Comment un bus surchargé à destination de Zim a parcouru 700 km à travers des barrages routiers de Durban à Polokwane

Maria

Comment un bus surchargé à destination de Zim a parcouru 700 km à travers des barrages routiers de Durban à Polokwane

LIO


Pour la deuxième fois en moins d’une semaine, le « filet » des forces de l’ordre en Afrique du Sud pendant les fêtes de fin d’année s’est révélé poreux. Des questions se posent sur la façon dont un bus – dangereusement surchargé de 82 passagers – a réussi à parcourir plus de 700 kilomètres de Durban à Limpopo sans être intercepté.
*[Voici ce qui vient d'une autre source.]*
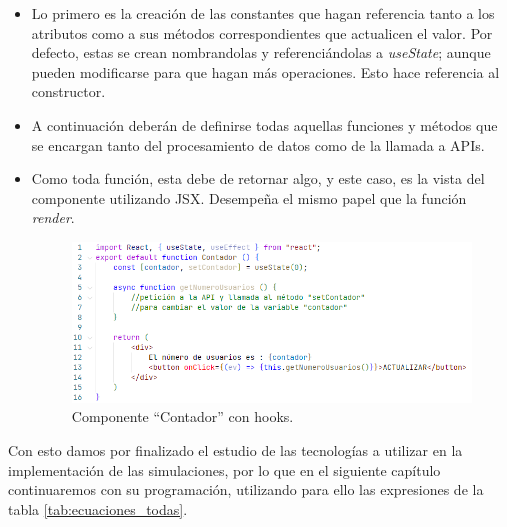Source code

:\documentclass[../main.tex]{subfiles}
\begin{document}
    \begin{itemize}
        \item Lo primero es la creación de las constantes que hagan referencia tanto a los atributos como a sus métodos correspondientes que actualicen el valor. Por defecto, estas se crean nombrandolas y referenciándolas a \textit{useState}; aunque pueden modificarse para que hagan más operaciones. Esto hace referencia al constructor.
        
        \item A continuación deberán de definirse todas aquellas funciones y métodos que se encargan tanto del procesamiento de datos como de la llamada a APIs. 
        
        \item Como toda función, esta debe de retornar algo, y este caso, es la vista del componente utilizando JSX. Desempeña el mismo papel que la función \textit{render}. \\
        
        \begin{figure}[!h]
            \centering
            \includegraphics[width=\textwidth]{images/componente_estructura_hook.PNG}
            \caption{Componente ``Contador'' con hooks.}
            \label{fig::estructura_contador_hooks}
        \end{figure}
        
    \end{itemize}
    
    Con esto damos por finalizado el estudio de las tecnologías a utilizar en la implementación de las simulaciones, por lo que en el siguiente capítulo continuaremos con su programación, utilizando para ello las expresiones de la tabla \ref{tab:ecuaciones_todas}.\\
\end{document}

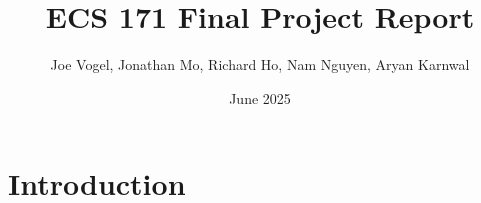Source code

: \documentclass{article}
\title{ECS 171 Final Project Report}
\author{Joe Vogel, Jonathan Mo, Richard Ho, Nam Nguyen, Aryan Karnwal}
\date{June 2025}
\begin{document}
\maketitle

\section{Introduction}
\end{document}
Le bus à destination du Zimbabwe a finalement été immobilisé à 4 heures du matin le dimanche 21 décembre, au centre de contrôle du trafic de Zebediela (ZTCC). Bien qu’il soit certifié pour seulement 63 personnes, il transportait 19 passagers supplémentaires, dont 10 mineurs.

Un modèle troublant

Cet incident est une copie presque conforme d’un article rapporté sur IOL News il y a quelques jours à peine, impliquant un bus à destination du Malawi qui a atteint Polokwane avec 117 passagers à bord. Ce bus aurait été arrêté à Gauteng, condamné à une amende et autorisé à continuer, uniquement pour prendre plus de passagers et doubler son chargement illégal avant d’atteindre le Limpopo.

L’itinéraire Durban-Zimbabwe fait passer un véhicule par le KwaZulu-Natal et le Mpumalanga ou le Gauteng, des provinces qui prétendent actuellement avoir mis en place des barrages routiers « à haute visibilité » pendant les fêtes de fin d’année. Pourtant, sur 700 km, les 19 passagers supplémentaires sont restés « invisibles » aux yeux des autorités.

MEC Mathye : « L’application doit commencer à la source »

Violet Mathye, MEC du Limpopo pour les transports et la sécurité communautaire, n’a pas caché sa frustration face au manque de responsabilité interprovinciale.

« Il est inacceptable que des bus viennent d’aussi loin que KZN pour s’arrêter dans le Limpopo », a déclaré Mathye. « L’application doit commencer à la source. »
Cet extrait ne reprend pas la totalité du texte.